*** Block opens ***

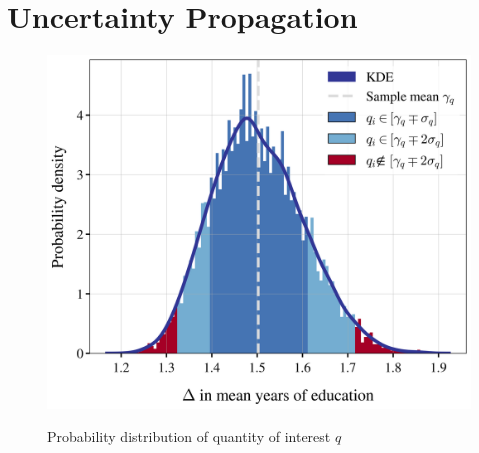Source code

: \section{Uncertainty Propagation}
\thispagestyle{plain} %

\begin{figure}[H]
	\caption{Probability distribution of quantity of interest $q$}
	\centering
	\includegraphics[scale=0.7]{../python/figures/distplot}
	\label{fig:dist}
\end{figure}



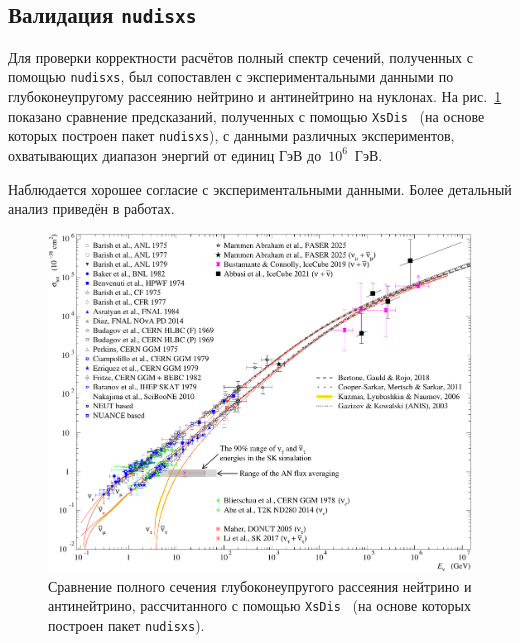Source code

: \subsection{Валидация \texttt{nudisxs}}

Для проверки корректности расчётов полный спектр сечений, полученных с помощью \texttt{nudisxs}, был сопоставлен с экспериментальными данными по глубоконеупругому рассеянию нейтрино и антинейтрино на нуклонах. 
На рис.~\ref{fig:disxs_compare} показано сравнение предсказаний, полученных с помощью \texttt{XsDis}~\cite{kuzmin2006_finetuning,kuzmin2005_sumcc,kuzmin2006_axialmass} (на основе которых построен пакет \texttt{nudisxs}), с данными различных экспериментов, охватывающих диапазон энергий от единиц ГэВ до~$10^6$~ГэВ.

Наблюдается хорошее согласие с экспериментальными данными. Более детальный анализ приведён в работах\cite{kuzmin2006_finetuning,kuzmin2005_sumcc,kuzmin2006_axialmass}.

\begin{figure}[!h]
\centering
\includegraphics[width=\linewidth]{images/dis_vs_data.pdf}
\caption{Сравнение полного сечения глубоконеупругого рассеяния нейтрино и антинейтрино, рассчитанного с помощью \texttt{XsDis}~\cite{kuzmin2006_finetuning,kuzmin2005_sumcc,kuzmin2006_axialmass} (на основе которых построен пакет \texttt{nudisxs}).}
\label{fig:disxs_compare}
\end{figure}

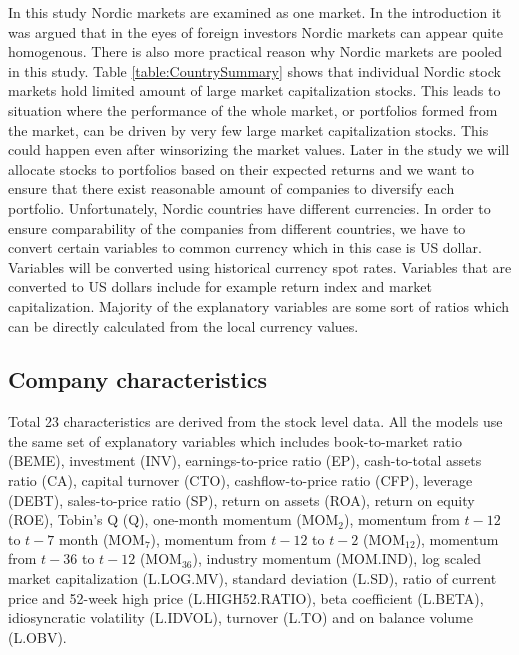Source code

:\documentclass{article}
\begin{document}
In this study Nordic markets are examined as one market. In the introduction it was argued that in the eyes of foreign investors Nordic markets can appear quite homogenous. There is also more practical reason why Nordic markets are pooled in this study. Table \ref{table:CountrySummary} shows that individual Nordic stock markets hold limited amount of large market capitalization stocks. This leads to situation where the performance of the whole market, or portfolios formed from the market, can be driven by very few large market capitalization stocks. This could happen even after winsorizing the market values. Later in the study we will allocate stocks to portfolios based on their expected returns and we want to ensure that there exist reasonable amount of companies to diversify each portfolio. Unfortunately, Nordic countries have different currencies. In order to ensure comparability of the companies from different countries, we have to convert certain variables to common currency which in this case is US dollar. Variables will be converted using historical currency spot rates. Variables that are converted to US dollars include for example return index and market capitalization. Majority of the explanatory variables are some sort of ratios which can be directly calculated from the local currency values. \par

\subsection{Company characteristics}\label{CompanyCharacteristics}

Total 23 characteristics are derived from the stock level data. All the models use the same set of explanatory variables which includes book-to-market ratio (BEME), investment (INV), earnings-to-price ratio (EP), cash-to-total assets ratio (CA), capital turnover (CTO), cashflow-to-price ratio (CFP), leverage (DEBT), sales-to-price ratio (SP), return on assets (ROA), return on equity (ROE), Tobin's Q (Q), one-month momentum (MOM$_2$), momentum from $t-12$ to $t-7$ month (MOM$_7$), momentum from $t-12$ to $t-2$ (MOM$_{12}$), momentum from $t-36$ to $t-12$ (MOM$_{36}$), industry momentum (MOM.IND), log scaled market capitalization (L.LOG.MV), standard deviation (L.SD), ratio of current price and 52-week high price (L.HIGH52.RATIO), beta coefficient (L.BETA), idiosyncratic volatility (L.IDVOL), turnover (L.TO) and on balance volume (L.OBV). \par
\end{document}
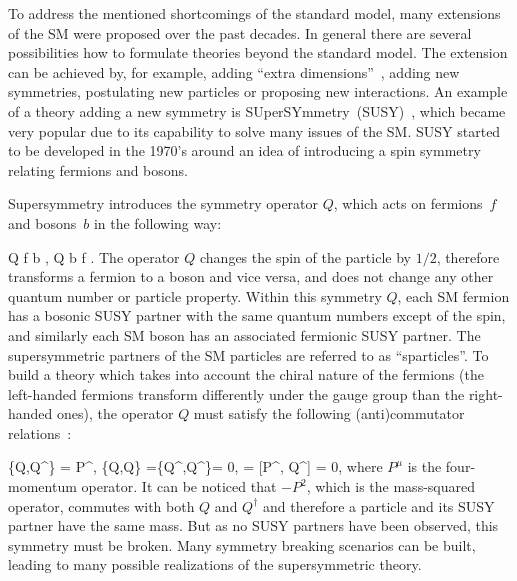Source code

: To address the mentioned shortcomings of the standard model, many extensions of the SM were proposed over the past decades. In general there are several possibilities how to formulate theories beyond the standard model. The extension can be achieved by, for example, adding ``extra dimensions''~\cite{Patrignani:2016xqp}, adding new symmetries, postulating new particles or proposing new interactions. An example of a theory adding a new symmetry is SUperSYmmetry~(SUSY)~\cite{Martin:1997ns}, which became very popular due to its capability to solve many issues of the SM. SUSY started to be developed in the 1970's around an idea of introducing a spin symmetry relating fermions and bosons.
  

Supersymmetry introduces the symmetry operator $Q$, which acts on fermions~$f$ and bosons~$b$ in the following way:

{
Q \mid f \rangle \to \mid b \rangle ,
}
{ 
Q \mid b \rangle \to \mid f \rangle .
}
The operator $Q$ changes the spin of the particle by $1/2$, therefore transforms a fermion to a boson and vice versa, and does not change any other quantum number or particle property. Within this symmetry $Q$, each SM fermion has a bosonic SUSY partner with the same quantum numbers except of the spin, and similarly each SM boson has an associated fermionic SUSY partner. The supersymmetric partners of the SM particles are referred to as ``sparticles''. To build a theory which takes into account the chiral nature of the fermions (the left-handed fermions transform differently under the gauge group than the right-handed ones), the operator $Q$ must satisfy the following (anti)commutator relations~\cite{Haag:1974qh, Coleman:1967ad}:

{
\{Q,Q^{\dagger}\} = P^{\mu}, \; \{Q,Q\} =\{Q^{\dagger},Q^{\dagger}\}= 0, \; [P^{\mu}, Q] = [P^{\mu}, Q^{\dagger}] = 0,
}
where $P^{\mu}$ is the four-momentum operator. It can be noticed that $-P^{2}$, which is the mass-squared operator, commutes with both $Q$ and $Q^{\dagger}$ and therefore a particle and its SUSY partner have the same mass. But as no SUSY partners have been observed, this symmetry must be broken. Many symmetry breaking scenarios can be built, leading to many possible realizations of the supersymmetric theory.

*** Block closes ***

• **WHAT YOU ARE ASKED TO DO**
Take each line of the material that contains the word "includegraphics" and list it.

• **ANSWER BOX**
	\includegraphics[scale=0.7]{../python/figures/distplot}
\includegraphics[width=\linewidth]{images/dis_vs_data.pdf}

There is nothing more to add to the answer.